She does not believe in cash donations because “they will use them to buy ammunition,” so she donates goods that cannot be used “to hunt me or people like me.”

When Moise’s government began to fall apart, she decided she could no longer talk about “they” and “them” when she referred to her own country: “Because I belong to the caste, I know what the caste has done to this country and what the country is doing to my caste.”

In 2016 she met Youri Latortue, a veteran politician who was then president of the Senate. Latortue asked her to help with a report about a corruption scheme during Michel Martelly’s administration.

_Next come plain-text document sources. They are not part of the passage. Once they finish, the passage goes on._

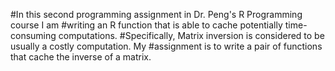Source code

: #In this second programming assignment in Dr. Peng's R Programming course I am #writing an R function that is able to cache potentially time-consuming computations. #Specifically, Matrix inversion is considered to be usually a costly computation. My #assignment is to write a pair of functions that cache the inverse of a matrix.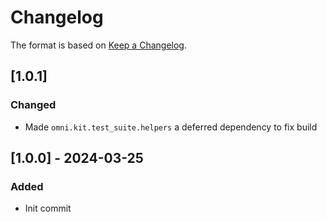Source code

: # Changelog

The format is based on [Keep a Changelog](https://keepachangelog.com/en/1.0.0/).

## [1.0.1]
### Changed
- Made `omni.kit.test_suite.helpers` a deferred dependency to fix build

## [1.0.0] - 2024-03-25
### Added
- Init commit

In 2018 she became secretary general of Latortue´s party, AAA, which has led the opposition against Martelly and Moise since the 2016 elections. Now Latortue is “waiting for the party nomination” and Mevs is running his campaign.

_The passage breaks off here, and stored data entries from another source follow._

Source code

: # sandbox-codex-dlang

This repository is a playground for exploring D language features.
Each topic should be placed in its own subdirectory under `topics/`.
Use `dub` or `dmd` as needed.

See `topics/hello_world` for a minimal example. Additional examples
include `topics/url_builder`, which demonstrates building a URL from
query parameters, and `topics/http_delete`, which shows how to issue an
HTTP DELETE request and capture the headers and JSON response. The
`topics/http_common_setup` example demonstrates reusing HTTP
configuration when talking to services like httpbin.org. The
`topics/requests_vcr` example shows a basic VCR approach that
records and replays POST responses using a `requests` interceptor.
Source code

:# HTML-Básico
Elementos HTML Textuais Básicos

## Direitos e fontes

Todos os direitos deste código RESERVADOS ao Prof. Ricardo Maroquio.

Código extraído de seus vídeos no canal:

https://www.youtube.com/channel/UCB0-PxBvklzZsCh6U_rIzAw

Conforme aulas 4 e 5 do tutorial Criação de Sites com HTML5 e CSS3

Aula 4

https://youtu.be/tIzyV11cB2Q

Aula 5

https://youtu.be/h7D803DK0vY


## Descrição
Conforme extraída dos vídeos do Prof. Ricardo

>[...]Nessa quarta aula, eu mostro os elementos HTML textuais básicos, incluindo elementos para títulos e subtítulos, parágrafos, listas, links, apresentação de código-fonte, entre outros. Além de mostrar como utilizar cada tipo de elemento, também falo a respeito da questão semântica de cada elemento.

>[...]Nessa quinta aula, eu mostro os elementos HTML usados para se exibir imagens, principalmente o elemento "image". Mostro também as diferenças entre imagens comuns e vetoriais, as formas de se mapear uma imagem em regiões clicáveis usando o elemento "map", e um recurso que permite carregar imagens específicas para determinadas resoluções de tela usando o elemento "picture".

Latortue and Mevs have proposed a special police unit, trained by international experts, to fight the gangs. And they want to put Barbecue behind bars.

But in the meantime, Mevs has to deal with him.

At the AAA headquarters, a truck departs. It stops three times, on three parallel streets. Every corner is guarded by a dozen young men. They unload the truck into a house, a school, a party office.

Behind them, on empty streets, gunshots ring out and armed young men stand guard at a barricade. They call themselves a self-defense group. They are simply one of Port-Au-Prince’s gangs.